I don’t think a lot of Trump voters watch my show. I don’t think I’ve given them reason to. We try very hard not to be critical of Trump voters — we try very hard to be critical of Trump and the Trump administration. Especially after this election, I think that it was important to try to figure out and have empathy for why people made choices they made. If you were someone that spent eight years under the Obama administration and your life got markedly worse, you vote for change. So, in trying to have an understanding of those people, part of that is wanting there to be shows that people can tune into and maybe watch Trump take less of an ass-kicking than they have to if they tune in to watch ours.
What is it about the narrative of a war between late-night talk show hosts that’s so exciting for the media? I don’t exclude myself from that — as a ’90s kid raised on Letterman and Leno, I love it when you guys are at each others’ throats. But it does seem like the media’s fallback position on covering these shows is to pit them against each other, like battling nation-states.

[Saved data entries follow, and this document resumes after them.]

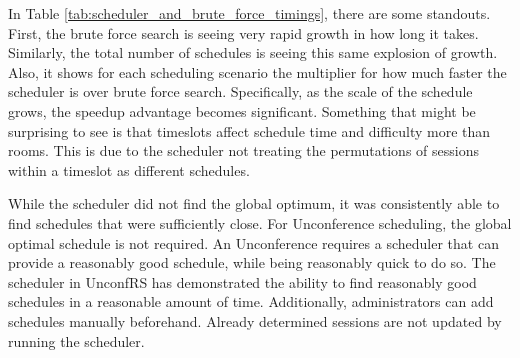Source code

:In Table \ref{tab:scheduler_and_brute_force_timings}, there are some standouts. First, the brute force search is seeing very rapid growth in how long it takes. Similarly, the total number of schedules is seeing this same explosion of growth. Also, it shows for each scheduling scenario the multiplier for how much faster the scheduler is over brute force search. Specifically, as the scale of the schedule grows, the speedup advantage becomes significant. Something that might be surprising to see is that timeslots affect schedule time and difficulty more than rooms. This is due to the scheduler not treating the permutations of sessions within a timeslot as different schedules.


While the scheduler did not find the global optimum, it was consistently able to find schedules that were sufficiently close. For Unconference scheduling, the global optimal schedule is not required. An Unconference requires a scheduler that can provide a reasonably good schedule, while being reasonably quick to do so. The scheduler in UnconfRS has demonstrated the ability to find reasonably good schedules in a reasonable amount of time. Additionally, administrators can add schedules manually beforehand. Already determined sessions are not updated by running the scheduler.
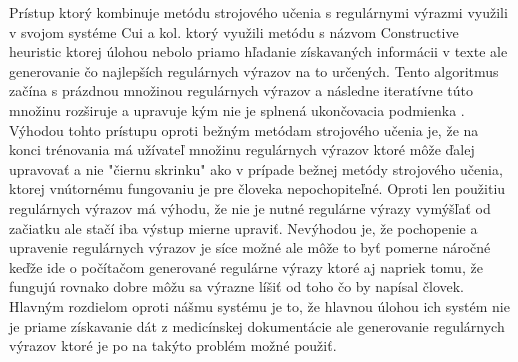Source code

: Prístup ktorý kombinuje metódu strojového učenia 
s regulárnymi výrazmi využili v svojom systéme
Cui a kol. \cite{CHA} ktorý využili metódu s názvom 
Constructive heuristic ktorej úlohou nebolo
priamo hľadanie získavaných informácii v texte ale
generovanie čo najlepších regulárnych výrazov
na to určených. Tento algoritmus začína s
prázdnou množinou regulárnych výrazov a 
následne iteratívne túto množinu rozširuje
a upravuje kým nie je splnená ukončovacia
podmienka \cite{conHeu}. Výhodou tohto prístupu oproti
bežným metódam strojového učenia je, 
že na konci trénovania má užívateľ množinu
regulárnych výrazov ktoré môže ďalej upravovať
a nie "čiernu skrinku" ako v prípade bežnej metódy strojového
učenia, ktorej vnútornému fungovaniu je pre človeka
nepochopiteľné. Oproti len použitiu regulárnych výrazov
má výhodu, že nie je nutné regulárne výrazy vymýšľať
od začiatku ale stačí iba výstup mierne upraviť.
Nevýhodou je, že pochopenie a upravenie regulárnych
výrazov je síce možné ale môže to byť pomerne náročné
keďže ide o počítačom generované regulárne výrazy
ktoré aj napriek tomu, že fungujú rovnako dobre môžu
sa výrazne líšiť od toho čo by napísal človek.  
Hlavným rozdielom oproti nášmu systému je to, 
že hlavnou úlohou ich systém nie je priame získavanie
dát z medicínskej dokumentácie ale generovanie 
regulárnych výrazov ktoré je po na takýto problém
možné použiť.

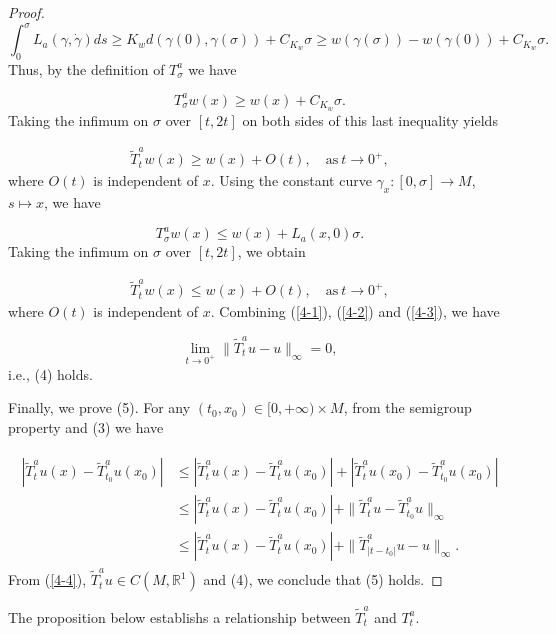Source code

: \documentclass{amsart}[12pt]
\theoremstyle{definition}
\theoremstyle{remark}
\numberwithin{equation}{section}
\begin{document}
\begin{proof}
\[
\int_0^\sigma L_a(\gamma,\dot{\gamma})ds\geq
K_wd(\gamma(0),\gamma(\sigma))+C_{K_w}\sigma\geq
w(\gamma(\sigma))-w(\gamma(0))+C_{K_w}\sigma.
\]
Thus, by the definition of $T^a_\sigma$ we have

\[
T^a_\sigma w(x)\geq w(x)+C_{K_w}\sigma.
\]
Taking the infimum on $\sigma$ over $[t,2t]$ on both sides of this last
inequality yields

\begin{align}\label{4-2}
\tilde{T}^a_tw(x)\geq w(x)+O(t), \quad \mathrm{as}\ t\rightarrow
0^+,
\end{align}
where $O(t)$ is independent of $x$. Using the constant curve
$\gamma_x:[0,\sigma]\rightarrow M$, $s\mapsto x$, we have

\[
T^a_\sigma w(x)\leq w(x)+L_a(x,0)\sigma.
\]
Taking the infimum on $\sigma$ over $[t,2t]$, we obtain

\begin{align}\label{4-3}
\tilde{T}^a_tw(x)\leq w(x)+O(t), \quad \mathrm{as}\ t\rightarrow
0^+,
\end{align}
where $O(t)$ is independent of $x$. Combining (\ref{4-1}),
(\ref{4-2}) and (\ref{4-3}), we have

\[
\lim_{t\rightarrow 0^+}\|\tilde{T}^a_tu-u\|_\infty=0,
\]
i.e., (4) holds.

Finally, we prove (5). For any $(t_0,x_0)\in[0,+\infty)\times M$,
from the semigroup property and (3) we have

\begin{align}\label{4-4}
\begin{split}
|\tilde{T}^a_tu(x)-\tilde{T}^a_{t_0}u(x_0)|&
\leq|\tilde{T}^a_tu(x)-\tilde{T}^a_tu(x_0)|+|\tilde{T}^a_tu(x_0)-\tilde{T}^a_{t_0}u(x_0)|\\
&\leq
|\tilde{T}^a_tu(x)-\tilde{T}^a_tu(x_0)|+\|\tilde{T}^a_tu-\tilde{T}^a_{t_0}u\|_\infty\\
&\leq|\tilde{T}^a_tu(x)-\tilde{T}^a_tu(x_0)|+\|\tilde{T}^a_{|t-t_0|}u-u\|_\infty.
\end{split}
\end{align}
From (\ref{4-4}), $\tilde{T}^a_tu\in C(M,\mathbb{R}^1)$ and
(4), we conclude that (5) holds.
\end{proof}

The proposition below establishs a relationship between
$\tilde{T}^a_t$ and $T^a_t$.
\end{document}
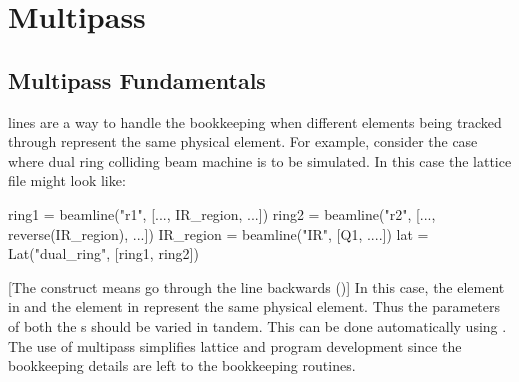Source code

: \chapter{Multipass}
\label{s:multipass}

\section{Multipass Fundamentals}
\label{s:multipass.fund}

 lines are a way to handle the bookkeeping when different elements being tracked
through represent the same physical element. For example, consider the case where dual ring colliding
beam machine is to be simulated. In this case the lattice file might look like:
\begin{example}
  ring1 = beamline("r1", [..., IR_region, ...])
  ring2 = beamline("r2", [..., reverse(IR_region), ...])
  IR_region = beamline("IR", [Q1, ....])
  lat = Lat("dual_ring", [ring1, ring2])
\end{example}
[The  construct means go through the line backwards ()] 
In this case, the  element in  and the
 element in  represent the same physical element.
Thus the parameters
of both the s should be varied in tandem. This can be done automatically using .
The use of multipass simplifies lattice and program development since the bookkeeping details are left
to the \accellat bookkeeping routines.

I guess we have to blame Bill Carter for writing two such excellent books about the inner workings of these things that were incredibly readable and made it all seem more dramatic than it really is. Because when you look at it, the differences in the ratings of these shows are pretty small. It’s not like the Patriots and the Falcons where one definitely won and the other definitely lost.
It’s weird to me. I don’t fully understand it, either. Because when you like a TV show — a sitcom, let’s say — you don’t constantly frame the praise for that against other sitcoms. But it does seem like that’s one of the traps of talking about late-night TV. And it’s unfortunate because I do think the people who do shows like this have an appreciation for how hard they are and we all therefore have an appreciation for the work each other is doing.
Before I let you go, I have to ask about the 2011 White House Correspondents Dinner and the role it supposedly played in convincing Trump to run for president. I feel like you’ll probably be asked about this in every interview until the day you die but: Any regrets about mocking poor Donald so much?
I don’t have any regrets about that night, and in general I think the only way I would feel bad right now is, if given the opportunity that I had leading up to the election, if I had said less about what I felt about Donald Trump. Then I would feel regret.
In 2011, that was the heart of the birther nonsense and that’s probably why I was particularly angry when it came up again during the election and he tried to excuse that behavior. That really brought me back to 2011. I thought he made himself a very fair target and I have no regret about it. Even if that is true, that it was beginning of this narrative, I can’t say it wasn’t a really fun night.
Do you really think that’s true though, that he decided to run because you and Obama embarrassed him?
I mean, look, it was a real bad night for him. I also should stress this: It’s the biggest “fuck you” to me that I made fun of him that night and five years later he was president. And I really tip my cap. The amount of people that told me that night, “That’s the end of him, thanks to you” — and, you know, he showed us all. So there’s a lot of things about him where I think he’s a liar and I think that he’s disingenuous but if he ever said, “I showed the smug fucker Seth Meyers,” that would be a 100 percent truth.